Страница 32 из 38
Превосходство нравов, главенство образа жизни означает, что абстрактная универсальность закона уступает место конкретному регулированию обменов. Закон не нуждается в вашем согласии: предполагается, что вам вменяется в обязанность его знать и подчиняться ему. Но и неподчинение закону возвеличивает вас, и история одновременно прославляет торжество закона и тех, кто не подчинился ему. В американской системе поражает то, что не существует никакой заслуги в неподчинении закону, нет престижа в нарушении закона или несогласии с ним. Это и есть тот знаменитый американский конформизм, в котором мы видим проявление социальной и политической слабости. Но согласие здесь скорее основывается не на абстрактном законодательстве, а на конкретном регулировании, на неформальном применении законов, а не на формальной инстанции, Что же означает несогласие с каким-либо правилом или опровержение судебного постановления? Следует разобраться в этом условном, прагматическом единодушии американцев в отношении поведенческих норм, основанном на своего рода моральном, а не общественном договоре, и сравнимом не столько с правилами дорожного движения, которые может нарушать кто угодно, сколько с консенсусом, регулирующим движение автомобилей на автострадах. Этот конформизм сближает американское общество с обществами первобытными, где с нравственной точки зрения было бы абсурдно не соблюдать правил, установленных коллективом. Соответственно конформизм не является таким уж «наивным»: он — следствие пакта, заключенного на уровне нравов, совокупности правил и норм, предполагающих в качестве принципа функционирования почти добровольное согласие, тогда как в Европе распространилось чуть ли не ритуальное неподчинение собственной системе ценностей.

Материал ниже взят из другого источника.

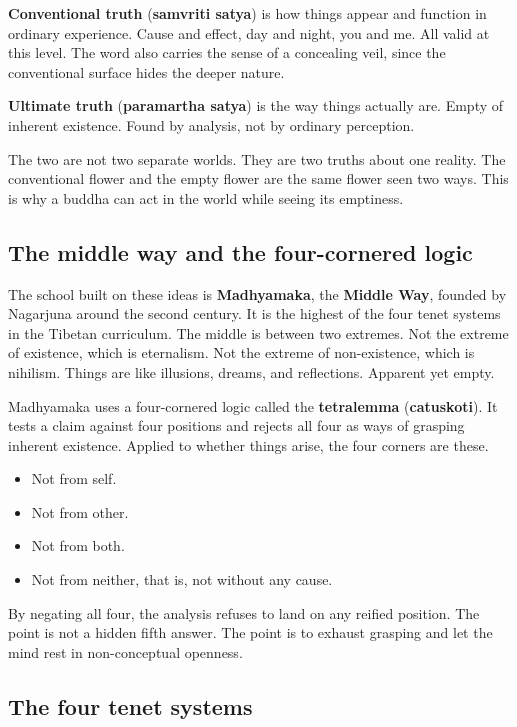 \textbf{Conventional truth} (\textbf{samvriti satya}) is how things appear and function in ordinary experience. Cause and effect, day and night, you and me. All valid at this level. The word also carries the sense of a concealing veil, since the conventional surface hides the deeper nature.

\textbf{Ultimate truth} (\textbf{paramartha satya}) is the way things actually are. Empty of inherent existence. Found by analysis, not by ordinary perception.

The two are not two separate worlds. They are two truths about one reality. The conventional flower and the empty flower are the same flower seen two ways. This is why a buddha can act in the world while seeing its emptiness.

\subsection*{The middle way and the four-cornered logic}

The school built on these ideas is \textbf{Madhyamaka}, the \textbf{Middle Way}, founded by Nagarjuna around the second century. It is the highest of the four tenet systems in the Tibetan curriculum. The middle is between two extremes. Not the extreme of existence, which is eternalism. Not the extreme of non-existence, which is nihilism. Things are like illusions, dreams, and reflections. Apparent yet empty.

Madhyamaka uses a four-cornered logic called the \textbf{tetralemma} (\textbf{catuskoti}). It tests a claim against four positions and rejects all four as ways of grasping inherent existence. Applied to whether things arise, the four corners are these.

\begin{itemize}
 \item Not from self.
 \item Not from other.
 \item Not from both.
 \item Not from neither, that is, not without any cause.
\end{itemize}

By negating all four, the analysis refuses to land on any reified position. The point is not a hidden fifth answer. The point is to exhaust grasping and let the mind rest in non-conceptual openness.

\subsection*{The four tenet systems}

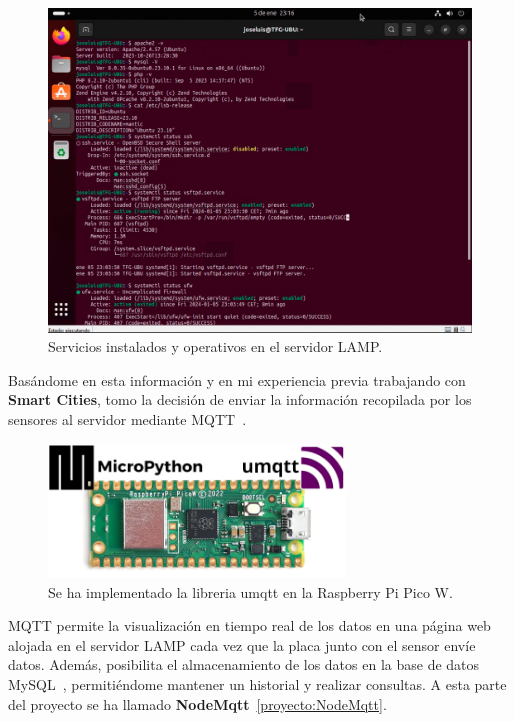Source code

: \begin{figure}[h]
	\centering
	\includegraphics[width=1\textwidth]{img/desarrollo/LAMP_servicios.png}
	\caption{Servicios instalados y operativos en el servidor LAMP.} \label{Img:LAMP_servicios}
\end{figure}

Basándome en esta información y en mi experiencia previa trabajando con \textbf{Smart Cities}, tomo la decisión de enviar la información recopilada por los sensores al servidor mediante MQTT~\cite{manual:MQTT}. 

\begin{figure}[h]
	\centering
	\includegraphics[width=0.7\textwidth]{img/herramientas/rpipicow_umqtt.png}
	\caption{Se ha implementado la libreria umqtt en la Raspberry Pi Pico W.} \label{Img:rpipicow_umqtt}
\end{figure}

MQTT permite la visualización en tiempo real de los datos en una página web alojada en el servidor LAMP cada vez que la placa junto con el sensor envíe datos. Además, posibilita el almacenamiento de los datos en la base de datos MySQL~\cite{misc:Mysql}, permitiéndome mantener un historial y realizar consultas. A esta parte del proyecto se ha llamado \textbf{NodeMqtt}~\ref{proyecto:NodeMqtt}.

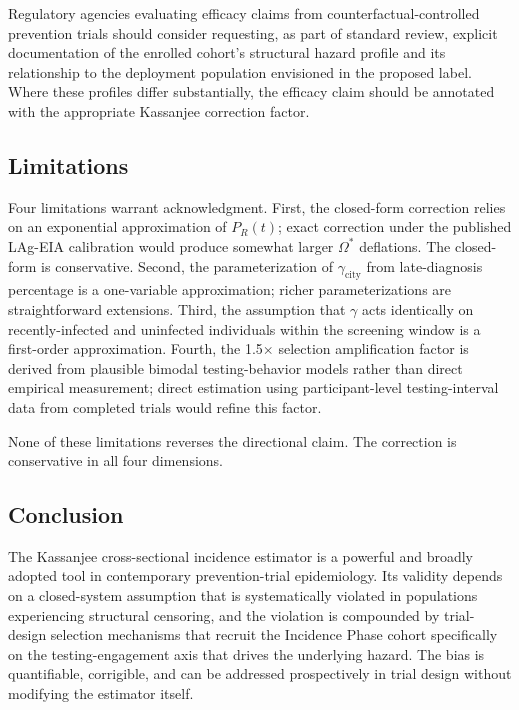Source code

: \documentclass[11pt]{article}
\begin{document}
Regulatory agencies evaluating efficacy claims from counterfactual-controlled prevention trials should consider requesting, as part of standard review, explicit documentation of the enrolled cohort's structural hazard profile and its relationship to the deployment population envisioned in the proposed label. Where these profiles differ substantially, the efficacy claim should be annotated with the appropriate Kassanjee correction factor.

\subsection{Limitations}

Four limitations warrant acknowledgment. First, the closed-form correction relies on an exponential approximation of $P_R(t)$; exact correction under the published LAg-EIA calibration would produce somewhat larger $\Omega^*$ deflations. The closed-form is conservative. Second, the parameterization of $\gamma_{\mathrm{city}}$ from late-diagnosis percentage is a one-variable approximation; richer parameterizations are straightforward extensions. Third, the assumption that $\gamma$ acts identically on recently-infected and uninfected individuals within the screening window is a first-order approximation. Fourth, the 1.5$\times$ selection amplification factor is derived from plausible bimodal testing-behavior models rather than direct empirical measurement; direct estimation using participant-level testing-interval data from completed trials would refine this factor.

None of these limitations reverses the directional claim. The correction is conservative in all four dimensions.

\subsection{Conclusion}

The Kassanjee cross-sectional incidence estimator is a powerful and broadly adopted tool in contemporary prevention-trial epidemiology. Its validity depends on a closed-system assumption that is systematically violated in populations experiencing structural censoring, and the violation is compounded by trial-design selection mechanisms that recruit the Incidence Phase cohort specifically on the testing-engagement axis that drives the underlying hazard. The bias is quantifiable, corrigible, and can be addressed prospectively in trial design without modifying the estimator itself.
\end{document}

Этот «конформизм» — отражение некоторой свободы: свободы от предрассудков и претензий. Можно допустить, что отсутствие предрассудков у американцев связано с отсутствием способности к суждению. Это было бы несправедливо, но, в конечном счете, почему не предпочесть подобное легкое решение нашему тяжелому и претенциозному решению? Посмотрите на эту девушку, обслуживающую вас в guestroom: она это делает совершенно свободно, с улыбкой, без всяких задних мыслей и претензий, как если бы просто сидела перед вами. Вещи не равны между собой, но она и не претендует на равенство; ведь оно обеспечено нравами. Гарсон из сартровского кафе совсем на нее не похож, он совершенно отчужден от того, что представляет собой, и выполняет свою работу, неизменно прибегая к метаязыку жестов, он изображает свободу и равенство с нами, ничего этого не имея. Отсюда несчастная надуманность его поведения, свойственная у нас почти всем социальным классам. Этот вопрос о равенстве нравов, свободе нравов, не только не был никогда разрешен, но даже не был по-настоящему поставлен в нашей культуре, где рассматривался лишь вопрос о политическом или философском равенстве, и это вновь отсылает нас к нашему вечному притязанию на равенство. В Америке обычно мы удивляемся, что люди почти естественно забывают о разнице положений, отношения строятся легко и свободно. Эта легкость может представляться нам пошлой или вульгарной, но она никогда не смешна. Смешно наше неестественное поведение.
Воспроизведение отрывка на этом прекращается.